╔══

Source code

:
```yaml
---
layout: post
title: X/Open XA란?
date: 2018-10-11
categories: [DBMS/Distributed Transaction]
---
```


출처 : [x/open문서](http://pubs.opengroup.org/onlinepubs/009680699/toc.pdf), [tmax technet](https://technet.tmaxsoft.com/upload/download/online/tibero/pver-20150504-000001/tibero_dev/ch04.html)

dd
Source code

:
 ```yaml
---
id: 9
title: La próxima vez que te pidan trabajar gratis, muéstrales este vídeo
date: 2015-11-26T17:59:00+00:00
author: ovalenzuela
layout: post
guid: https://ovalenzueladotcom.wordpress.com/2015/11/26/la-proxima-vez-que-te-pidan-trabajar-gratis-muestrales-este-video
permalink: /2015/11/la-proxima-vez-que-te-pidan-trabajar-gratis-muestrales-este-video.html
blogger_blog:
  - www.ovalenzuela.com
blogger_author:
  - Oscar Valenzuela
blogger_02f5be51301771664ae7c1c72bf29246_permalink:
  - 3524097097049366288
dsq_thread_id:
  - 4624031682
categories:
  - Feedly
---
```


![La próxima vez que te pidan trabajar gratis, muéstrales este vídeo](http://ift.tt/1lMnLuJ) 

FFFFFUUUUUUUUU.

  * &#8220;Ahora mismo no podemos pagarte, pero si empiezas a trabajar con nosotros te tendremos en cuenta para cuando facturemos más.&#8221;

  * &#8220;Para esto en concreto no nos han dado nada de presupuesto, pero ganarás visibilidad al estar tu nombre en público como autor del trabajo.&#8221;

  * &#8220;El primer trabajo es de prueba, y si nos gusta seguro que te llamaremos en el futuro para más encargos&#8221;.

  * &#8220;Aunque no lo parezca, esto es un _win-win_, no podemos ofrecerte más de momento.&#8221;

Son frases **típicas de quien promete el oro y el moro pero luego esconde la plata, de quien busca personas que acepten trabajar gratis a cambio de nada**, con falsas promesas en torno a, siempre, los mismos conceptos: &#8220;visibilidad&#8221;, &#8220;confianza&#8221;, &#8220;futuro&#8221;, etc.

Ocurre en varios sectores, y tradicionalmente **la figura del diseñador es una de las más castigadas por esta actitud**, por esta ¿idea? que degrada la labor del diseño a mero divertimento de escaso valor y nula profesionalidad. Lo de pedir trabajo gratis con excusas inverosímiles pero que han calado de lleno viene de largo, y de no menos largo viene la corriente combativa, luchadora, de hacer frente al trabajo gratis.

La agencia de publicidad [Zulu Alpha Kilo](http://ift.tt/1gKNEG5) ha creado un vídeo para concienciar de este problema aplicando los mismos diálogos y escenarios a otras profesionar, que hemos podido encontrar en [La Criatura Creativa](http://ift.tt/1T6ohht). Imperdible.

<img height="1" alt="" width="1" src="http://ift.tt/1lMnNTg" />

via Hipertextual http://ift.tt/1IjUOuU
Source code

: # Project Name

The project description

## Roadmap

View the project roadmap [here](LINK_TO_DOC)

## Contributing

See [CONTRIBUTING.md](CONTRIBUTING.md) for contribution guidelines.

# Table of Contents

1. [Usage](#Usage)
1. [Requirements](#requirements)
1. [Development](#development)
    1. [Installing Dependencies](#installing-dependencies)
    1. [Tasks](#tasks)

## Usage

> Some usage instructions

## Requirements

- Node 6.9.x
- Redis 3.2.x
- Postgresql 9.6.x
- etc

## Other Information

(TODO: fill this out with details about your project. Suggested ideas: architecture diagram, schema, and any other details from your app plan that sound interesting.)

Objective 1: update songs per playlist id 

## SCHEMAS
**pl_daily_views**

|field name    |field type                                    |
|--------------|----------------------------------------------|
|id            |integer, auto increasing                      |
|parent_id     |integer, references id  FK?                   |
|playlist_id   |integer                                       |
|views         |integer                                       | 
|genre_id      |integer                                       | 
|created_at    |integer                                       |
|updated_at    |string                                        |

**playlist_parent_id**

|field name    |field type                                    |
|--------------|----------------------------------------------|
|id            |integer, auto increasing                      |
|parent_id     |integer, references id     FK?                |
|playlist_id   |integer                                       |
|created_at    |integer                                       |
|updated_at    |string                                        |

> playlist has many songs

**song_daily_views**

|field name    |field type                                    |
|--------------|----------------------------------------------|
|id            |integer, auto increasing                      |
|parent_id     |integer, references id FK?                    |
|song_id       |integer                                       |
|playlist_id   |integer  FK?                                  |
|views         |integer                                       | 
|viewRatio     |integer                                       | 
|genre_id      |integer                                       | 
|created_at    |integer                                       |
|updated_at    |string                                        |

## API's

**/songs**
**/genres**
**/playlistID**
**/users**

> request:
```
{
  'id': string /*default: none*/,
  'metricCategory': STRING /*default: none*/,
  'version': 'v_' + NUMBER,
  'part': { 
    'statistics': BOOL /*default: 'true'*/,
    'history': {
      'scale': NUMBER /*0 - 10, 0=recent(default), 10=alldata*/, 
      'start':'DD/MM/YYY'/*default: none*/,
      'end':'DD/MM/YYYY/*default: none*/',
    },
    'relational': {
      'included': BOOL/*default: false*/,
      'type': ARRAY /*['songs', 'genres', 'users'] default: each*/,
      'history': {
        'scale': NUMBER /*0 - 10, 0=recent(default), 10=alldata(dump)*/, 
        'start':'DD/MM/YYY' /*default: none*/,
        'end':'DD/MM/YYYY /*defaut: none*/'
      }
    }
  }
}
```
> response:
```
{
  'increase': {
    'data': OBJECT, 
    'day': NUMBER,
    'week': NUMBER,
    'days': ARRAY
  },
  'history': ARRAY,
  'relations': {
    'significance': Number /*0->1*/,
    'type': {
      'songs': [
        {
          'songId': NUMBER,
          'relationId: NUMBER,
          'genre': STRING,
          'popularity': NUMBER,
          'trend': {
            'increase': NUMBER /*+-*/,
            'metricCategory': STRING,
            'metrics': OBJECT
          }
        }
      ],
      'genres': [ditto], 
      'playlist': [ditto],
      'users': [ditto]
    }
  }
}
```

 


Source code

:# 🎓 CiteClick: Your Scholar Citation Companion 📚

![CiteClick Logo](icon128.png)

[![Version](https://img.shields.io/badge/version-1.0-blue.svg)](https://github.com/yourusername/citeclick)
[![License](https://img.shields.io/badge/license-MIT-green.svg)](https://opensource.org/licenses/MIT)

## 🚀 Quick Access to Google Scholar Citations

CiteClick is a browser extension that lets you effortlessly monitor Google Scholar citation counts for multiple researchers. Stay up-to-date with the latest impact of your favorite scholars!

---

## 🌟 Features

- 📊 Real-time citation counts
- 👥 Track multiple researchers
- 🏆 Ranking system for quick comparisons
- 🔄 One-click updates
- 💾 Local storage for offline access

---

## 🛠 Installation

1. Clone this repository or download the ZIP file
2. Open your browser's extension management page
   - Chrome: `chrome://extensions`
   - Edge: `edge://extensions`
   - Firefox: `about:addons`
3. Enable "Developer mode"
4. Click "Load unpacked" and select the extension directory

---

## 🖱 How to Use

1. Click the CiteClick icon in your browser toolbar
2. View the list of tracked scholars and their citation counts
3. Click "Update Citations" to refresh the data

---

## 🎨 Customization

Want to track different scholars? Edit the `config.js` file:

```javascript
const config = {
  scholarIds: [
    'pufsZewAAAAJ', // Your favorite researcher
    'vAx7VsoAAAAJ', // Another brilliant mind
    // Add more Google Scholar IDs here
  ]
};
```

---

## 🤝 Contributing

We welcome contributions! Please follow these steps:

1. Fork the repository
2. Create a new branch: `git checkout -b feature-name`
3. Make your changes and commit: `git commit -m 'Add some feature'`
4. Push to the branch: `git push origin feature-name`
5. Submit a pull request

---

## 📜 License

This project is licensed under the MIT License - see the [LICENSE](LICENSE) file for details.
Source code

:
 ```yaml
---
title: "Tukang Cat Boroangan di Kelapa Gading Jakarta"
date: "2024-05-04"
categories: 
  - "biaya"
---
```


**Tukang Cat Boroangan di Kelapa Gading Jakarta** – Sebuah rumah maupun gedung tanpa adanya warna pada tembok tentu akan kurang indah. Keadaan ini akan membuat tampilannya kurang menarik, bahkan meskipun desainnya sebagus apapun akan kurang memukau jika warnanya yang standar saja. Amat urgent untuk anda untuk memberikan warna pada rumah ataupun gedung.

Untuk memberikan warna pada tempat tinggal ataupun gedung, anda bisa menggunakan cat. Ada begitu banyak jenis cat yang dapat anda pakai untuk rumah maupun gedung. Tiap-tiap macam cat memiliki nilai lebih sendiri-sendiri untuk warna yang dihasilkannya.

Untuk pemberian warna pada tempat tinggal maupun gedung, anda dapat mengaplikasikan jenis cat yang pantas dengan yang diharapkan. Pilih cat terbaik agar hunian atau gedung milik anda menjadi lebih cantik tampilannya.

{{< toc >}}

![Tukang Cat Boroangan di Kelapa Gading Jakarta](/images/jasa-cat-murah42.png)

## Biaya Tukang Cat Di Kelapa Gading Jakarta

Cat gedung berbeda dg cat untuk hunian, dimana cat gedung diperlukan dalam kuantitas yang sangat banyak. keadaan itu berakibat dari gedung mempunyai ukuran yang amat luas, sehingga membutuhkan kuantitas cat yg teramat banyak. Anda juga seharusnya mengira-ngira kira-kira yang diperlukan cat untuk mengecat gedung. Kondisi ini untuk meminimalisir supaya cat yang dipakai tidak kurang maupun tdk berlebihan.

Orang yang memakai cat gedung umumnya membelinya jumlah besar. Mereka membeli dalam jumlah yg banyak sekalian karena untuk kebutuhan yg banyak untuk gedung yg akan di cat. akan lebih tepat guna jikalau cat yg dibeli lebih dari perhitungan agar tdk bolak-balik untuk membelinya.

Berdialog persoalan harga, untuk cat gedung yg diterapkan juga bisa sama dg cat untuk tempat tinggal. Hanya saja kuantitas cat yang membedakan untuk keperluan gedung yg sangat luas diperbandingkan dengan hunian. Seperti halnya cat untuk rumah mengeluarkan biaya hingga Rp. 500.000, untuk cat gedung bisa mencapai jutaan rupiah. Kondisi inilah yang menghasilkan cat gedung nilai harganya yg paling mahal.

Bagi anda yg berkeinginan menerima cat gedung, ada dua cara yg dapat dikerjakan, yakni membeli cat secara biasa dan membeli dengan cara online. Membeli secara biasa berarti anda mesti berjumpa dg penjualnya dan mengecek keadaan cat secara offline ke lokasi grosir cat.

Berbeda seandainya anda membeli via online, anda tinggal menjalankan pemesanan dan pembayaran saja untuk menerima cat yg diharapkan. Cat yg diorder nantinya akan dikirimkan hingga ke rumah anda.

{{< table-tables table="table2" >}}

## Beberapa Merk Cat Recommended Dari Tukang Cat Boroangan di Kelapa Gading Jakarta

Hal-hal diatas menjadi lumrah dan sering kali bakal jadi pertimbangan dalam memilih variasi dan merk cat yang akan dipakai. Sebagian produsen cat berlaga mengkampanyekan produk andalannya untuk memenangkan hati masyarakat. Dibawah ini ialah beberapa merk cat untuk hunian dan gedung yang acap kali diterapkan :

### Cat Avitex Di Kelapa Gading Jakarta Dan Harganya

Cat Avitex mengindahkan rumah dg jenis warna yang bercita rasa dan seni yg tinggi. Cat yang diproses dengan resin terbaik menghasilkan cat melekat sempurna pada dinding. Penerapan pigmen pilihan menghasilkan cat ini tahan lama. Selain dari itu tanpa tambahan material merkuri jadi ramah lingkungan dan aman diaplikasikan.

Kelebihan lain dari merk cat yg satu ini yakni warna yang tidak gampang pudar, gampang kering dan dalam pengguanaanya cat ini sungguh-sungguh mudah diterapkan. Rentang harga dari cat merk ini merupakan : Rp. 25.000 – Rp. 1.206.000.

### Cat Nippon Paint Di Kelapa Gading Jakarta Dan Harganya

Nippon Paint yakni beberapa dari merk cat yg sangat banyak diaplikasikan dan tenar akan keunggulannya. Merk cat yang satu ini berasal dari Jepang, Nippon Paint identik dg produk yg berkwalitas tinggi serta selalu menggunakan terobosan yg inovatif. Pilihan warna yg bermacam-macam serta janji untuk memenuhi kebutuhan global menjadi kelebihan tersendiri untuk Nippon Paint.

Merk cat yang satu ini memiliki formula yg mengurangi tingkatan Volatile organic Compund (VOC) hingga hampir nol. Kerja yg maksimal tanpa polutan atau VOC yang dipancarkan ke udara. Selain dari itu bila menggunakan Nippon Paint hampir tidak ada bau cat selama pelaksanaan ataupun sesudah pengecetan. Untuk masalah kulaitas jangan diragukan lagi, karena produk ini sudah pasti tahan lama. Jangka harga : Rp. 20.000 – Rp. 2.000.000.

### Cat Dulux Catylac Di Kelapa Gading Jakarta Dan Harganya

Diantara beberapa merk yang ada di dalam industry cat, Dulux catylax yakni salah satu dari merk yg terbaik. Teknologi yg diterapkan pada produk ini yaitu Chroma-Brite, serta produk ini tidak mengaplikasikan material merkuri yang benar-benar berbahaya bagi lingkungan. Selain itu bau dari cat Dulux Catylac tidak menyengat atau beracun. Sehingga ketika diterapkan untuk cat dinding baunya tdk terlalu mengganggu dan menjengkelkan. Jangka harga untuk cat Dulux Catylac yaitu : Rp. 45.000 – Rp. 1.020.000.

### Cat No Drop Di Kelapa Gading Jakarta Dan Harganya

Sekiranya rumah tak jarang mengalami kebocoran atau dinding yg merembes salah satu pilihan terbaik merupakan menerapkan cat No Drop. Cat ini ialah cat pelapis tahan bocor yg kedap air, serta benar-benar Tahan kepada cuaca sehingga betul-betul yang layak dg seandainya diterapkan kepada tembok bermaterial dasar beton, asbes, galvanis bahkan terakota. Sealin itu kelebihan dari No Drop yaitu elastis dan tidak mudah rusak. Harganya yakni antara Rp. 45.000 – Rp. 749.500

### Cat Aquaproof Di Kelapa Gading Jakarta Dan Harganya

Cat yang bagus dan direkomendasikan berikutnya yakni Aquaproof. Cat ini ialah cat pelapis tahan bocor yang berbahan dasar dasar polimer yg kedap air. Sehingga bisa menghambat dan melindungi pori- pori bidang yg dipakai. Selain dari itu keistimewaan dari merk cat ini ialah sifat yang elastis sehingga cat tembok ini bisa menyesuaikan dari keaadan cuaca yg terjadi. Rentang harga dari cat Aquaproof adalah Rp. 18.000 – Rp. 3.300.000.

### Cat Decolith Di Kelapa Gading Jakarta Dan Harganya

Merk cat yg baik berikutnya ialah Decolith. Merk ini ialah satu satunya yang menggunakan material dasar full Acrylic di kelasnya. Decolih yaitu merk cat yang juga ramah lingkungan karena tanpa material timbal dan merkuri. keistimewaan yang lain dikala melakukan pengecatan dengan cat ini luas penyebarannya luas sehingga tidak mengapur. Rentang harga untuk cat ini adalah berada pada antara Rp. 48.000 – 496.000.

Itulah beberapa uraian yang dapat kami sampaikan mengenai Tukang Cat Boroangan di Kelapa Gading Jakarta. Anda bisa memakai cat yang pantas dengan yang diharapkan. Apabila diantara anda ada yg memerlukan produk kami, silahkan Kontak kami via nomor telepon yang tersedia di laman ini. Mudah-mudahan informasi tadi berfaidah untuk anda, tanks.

╚══

▶ [Exercise instructions] Give the number of lines in the entries that hold the string "download", and add nothing else.

▶ [Solution to this task] 2